Sometimes, only when you are alone, you go on a long streak of head-shakes until you have performed just the amount that feels right; then you feel content.

This aspect of the itch, namely its desire to be Scratched in a manner that is just right, is an integral part of the issue.  At times the itch seems to be playing a never ending game with you: the more you think about it and try to perform the perfect Scratch, the more precise become the actions that the itch demands.  Your urge to Scratch increases, because you are stressed and frustrated, but sometimes you just repeat the same mistakes over and over again, leading to highly repetitive actions, as mentioned above.  At the same time a pitiful obsession over getting the Scratches quantitatively just right forces you to continue Scratching until each action’s deviation from the perfect Scratch is compensated for by an opposite deviation by the subsequent Scratch. It often takes more than one extra Scratch, and in such cases the brains behind the itch calculates the average of all the Scratches using some sort of internally logical arithmetic and compares it to perfection.  You don’t stop until the average gets reasonable close to the ideal Scratch. Once you feel relief, it is how you imagine a pressure cooker might feel after the plug is removed and internal and external pressures finally equilibrate.

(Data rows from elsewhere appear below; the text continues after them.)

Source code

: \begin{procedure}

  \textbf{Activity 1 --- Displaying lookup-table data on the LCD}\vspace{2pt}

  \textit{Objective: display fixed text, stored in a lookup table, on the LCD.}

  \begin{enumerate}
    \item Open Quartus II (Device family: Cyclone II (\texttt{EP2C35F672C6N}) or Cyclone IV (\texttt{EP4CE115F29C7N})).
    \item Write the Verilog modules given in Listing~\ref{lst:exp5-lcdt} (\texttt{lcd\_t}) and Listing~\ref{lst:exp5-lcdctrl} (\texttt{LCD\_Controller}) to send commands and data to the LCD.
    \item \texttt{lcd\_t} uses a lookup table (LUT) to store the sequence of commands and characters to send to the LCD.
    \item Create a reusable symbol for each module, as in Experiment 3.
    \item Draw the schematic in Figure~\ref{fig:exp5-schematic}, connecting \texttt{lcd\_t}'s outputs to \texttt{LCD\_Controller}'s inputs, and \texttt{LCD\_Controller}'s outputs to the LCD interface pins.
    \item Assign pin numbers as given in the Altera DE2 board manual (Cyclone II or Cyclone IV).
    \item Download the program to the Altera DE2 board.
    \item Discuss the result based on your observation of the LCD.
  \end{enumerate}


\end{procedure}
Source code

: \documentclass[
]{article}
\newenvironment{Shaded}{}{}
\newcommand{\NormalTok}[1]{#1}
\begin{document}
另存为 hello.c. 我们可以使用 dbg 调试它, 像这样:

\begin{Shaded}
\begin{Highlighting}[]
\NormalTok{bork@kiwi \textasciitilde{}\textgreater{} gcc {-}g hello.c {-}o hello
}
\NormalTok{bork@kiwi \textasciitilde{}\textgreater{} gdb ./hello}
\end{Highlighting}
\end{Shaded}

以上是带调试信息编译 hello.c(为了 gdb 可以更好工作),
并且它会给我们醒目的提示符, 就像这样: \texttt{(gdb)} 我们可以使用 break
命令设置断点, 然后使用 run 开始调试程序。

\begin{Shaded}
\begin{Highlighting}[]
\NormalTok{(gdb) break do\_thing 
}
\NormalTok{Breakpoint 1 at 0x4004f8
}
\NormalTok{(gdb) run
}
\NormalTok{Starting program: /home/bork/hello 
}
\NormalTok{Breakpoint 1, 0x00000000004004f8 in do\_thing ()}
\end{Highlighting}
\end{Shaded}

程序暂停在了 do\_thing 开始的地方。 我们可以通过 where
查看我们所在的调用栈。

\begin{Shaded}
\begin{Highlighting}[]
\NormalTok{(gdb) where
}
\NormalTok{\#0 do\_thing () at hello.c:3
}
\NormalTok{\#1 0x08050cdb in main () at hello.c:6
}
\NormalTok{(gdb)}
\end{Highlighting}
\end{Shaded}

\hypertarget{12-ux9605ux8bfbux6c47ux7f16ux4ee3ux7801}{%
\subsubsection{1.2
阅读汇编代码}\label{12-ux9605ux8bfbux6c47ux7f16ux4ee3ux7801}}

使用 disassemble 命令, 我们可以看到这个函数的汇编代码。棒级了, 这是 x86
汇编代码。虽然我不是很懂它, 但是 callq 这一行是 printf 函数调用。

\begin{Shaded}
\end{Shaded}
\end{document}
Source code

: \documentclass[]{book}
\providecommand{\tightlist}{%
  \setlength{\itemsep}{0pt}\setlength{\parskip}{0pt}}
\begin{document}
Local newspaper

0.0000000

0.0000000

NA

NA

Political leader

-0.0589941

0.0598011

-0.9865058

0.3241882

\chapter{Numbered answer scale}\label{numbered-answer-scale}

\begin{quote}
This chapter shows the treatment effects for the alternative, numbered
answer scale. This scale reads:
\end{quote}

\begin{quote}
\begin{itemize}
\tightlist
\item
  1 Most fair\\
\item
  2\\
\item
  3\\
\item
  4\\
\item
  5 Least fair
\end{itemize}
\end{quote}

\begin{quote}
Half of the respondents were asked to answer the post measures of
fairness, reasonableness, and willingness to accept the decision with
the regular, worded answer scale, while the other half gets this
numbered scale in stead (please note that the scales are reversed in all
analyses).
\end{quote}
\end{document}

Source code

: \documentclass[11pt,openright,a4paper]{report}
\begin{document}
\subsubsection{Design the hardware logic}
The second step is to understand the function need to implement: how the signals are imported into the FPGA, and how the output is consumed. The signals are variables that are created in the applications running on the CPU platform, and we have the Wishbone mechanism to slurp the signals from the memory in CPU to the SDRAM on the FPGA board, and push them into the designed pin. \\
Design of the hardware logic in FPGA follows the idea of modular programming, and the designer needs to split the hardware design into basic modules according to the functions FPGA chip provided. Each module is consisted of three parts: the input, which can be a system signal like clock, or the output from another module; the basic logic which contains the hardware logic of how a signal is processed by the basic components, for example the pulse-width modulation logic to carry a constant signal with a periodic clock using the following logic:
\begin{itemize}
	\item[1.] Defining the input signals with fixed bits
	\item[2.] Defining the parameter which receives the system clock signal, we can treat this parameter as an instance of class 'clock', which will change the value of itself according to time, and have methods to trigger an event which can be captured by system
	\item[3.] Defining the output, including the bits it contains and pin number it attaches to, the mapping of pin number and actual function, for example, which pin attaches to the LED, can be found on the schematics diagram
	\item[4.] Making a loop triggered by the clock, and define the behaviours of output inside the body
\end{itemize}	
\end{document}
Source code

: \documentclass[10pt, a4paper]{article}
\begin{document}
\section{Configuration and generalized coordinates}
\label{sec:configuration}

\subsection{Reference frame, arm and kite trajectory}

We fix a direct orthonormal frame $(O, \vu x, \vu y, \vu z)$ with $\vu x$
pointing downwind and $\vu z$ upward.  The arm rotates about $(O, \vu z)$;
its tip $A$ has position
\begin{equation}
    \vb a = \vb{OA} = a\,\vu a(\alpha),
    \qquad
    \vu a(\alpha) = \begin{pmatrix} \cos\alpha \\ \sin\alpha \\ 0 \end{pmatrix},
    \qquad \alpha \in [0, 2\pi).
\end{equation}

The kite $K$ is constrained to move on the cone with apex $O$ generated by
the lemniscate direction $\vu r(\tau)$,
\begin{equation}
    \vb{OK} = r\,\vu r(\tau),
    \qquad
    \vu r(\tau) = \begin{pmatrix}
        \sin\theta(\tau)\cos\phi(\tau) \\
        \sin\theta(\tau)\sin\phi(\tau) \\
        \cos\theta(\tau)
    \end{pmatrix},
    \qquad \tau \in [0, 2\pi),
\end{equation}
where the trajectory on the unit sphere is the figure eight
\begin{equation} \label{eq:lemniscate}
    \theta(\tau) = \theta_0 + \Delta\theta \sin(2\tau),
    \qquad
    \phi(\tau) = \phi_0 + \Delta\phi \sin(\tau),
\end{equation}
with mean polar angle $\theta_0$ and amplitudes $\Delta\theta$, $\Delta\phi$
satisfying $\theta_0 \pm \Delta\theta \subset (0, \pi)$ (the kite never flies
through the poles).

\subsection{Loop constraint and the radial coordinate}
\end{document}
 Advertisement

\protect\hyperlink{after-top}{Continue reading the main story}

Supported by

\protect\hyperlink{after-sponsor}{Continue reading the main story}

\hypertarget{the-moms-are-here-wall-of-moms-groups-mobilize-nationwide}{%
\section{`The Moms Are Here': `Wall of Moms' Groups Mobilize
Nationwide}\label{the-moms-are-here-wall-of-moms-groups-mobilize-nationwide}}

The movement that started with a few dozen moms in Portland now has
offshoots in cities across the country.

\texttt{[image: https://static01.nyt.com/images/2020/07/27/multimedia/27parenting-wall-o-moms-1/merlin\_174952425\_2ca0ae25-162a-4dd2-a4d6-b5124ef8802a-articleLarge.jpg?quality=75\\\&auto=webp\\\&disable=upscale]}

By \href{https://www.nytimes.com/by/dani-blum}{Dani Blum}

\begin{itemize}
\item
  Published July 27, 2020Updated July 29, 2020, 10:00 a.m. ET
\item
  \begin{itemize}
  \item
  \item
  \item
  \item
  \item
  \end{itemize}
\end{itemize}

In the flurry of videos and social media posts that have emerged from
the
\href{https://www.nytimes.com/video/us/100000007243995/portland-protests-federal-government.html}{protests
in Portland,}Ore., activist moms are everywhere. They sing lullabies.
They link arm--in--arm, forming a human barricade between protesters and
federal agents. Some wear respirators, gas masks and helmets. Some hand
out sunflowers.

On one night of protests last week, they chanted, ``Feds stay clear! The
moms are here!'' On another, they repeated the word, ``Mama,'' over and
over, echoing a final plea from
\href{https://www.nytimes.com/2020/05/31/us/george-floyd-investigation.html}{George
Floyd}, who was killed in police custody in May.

N.B. You tend to care a lot about multiple parameters of the activity as well.  For instance, you might shake your head too hard, then shake again softer by the perfect amount to compensate, but if the second shake happened to overstretch a tendon on the right side of your cervical vertebrae and create an unacceptable lateral imbalance of tensions, you must continue shaking to fix that problem, which is independent of “strength of shake.” Ultimately you keep going until you neutralize all parameters that characterize the shake.

Add to all that the possible need to use more than one type of action in your Scratch, in a specific serial combination of shakes and sounds maybe, and I seem to be describing a life afflicted with such a heavy burden as to not be worth living.  But it is bearable because I have learned to control it in the presence of people and it does not bother me too much when I’m alone.  My most important adaptation is that I usually don´t pay much attention to the, largely unconsciously performed, Scratching ritual anyway.

“I have good news. Patient TS has responded beautifully to early rounds of treatment.” Everybody in the room nodded in approval.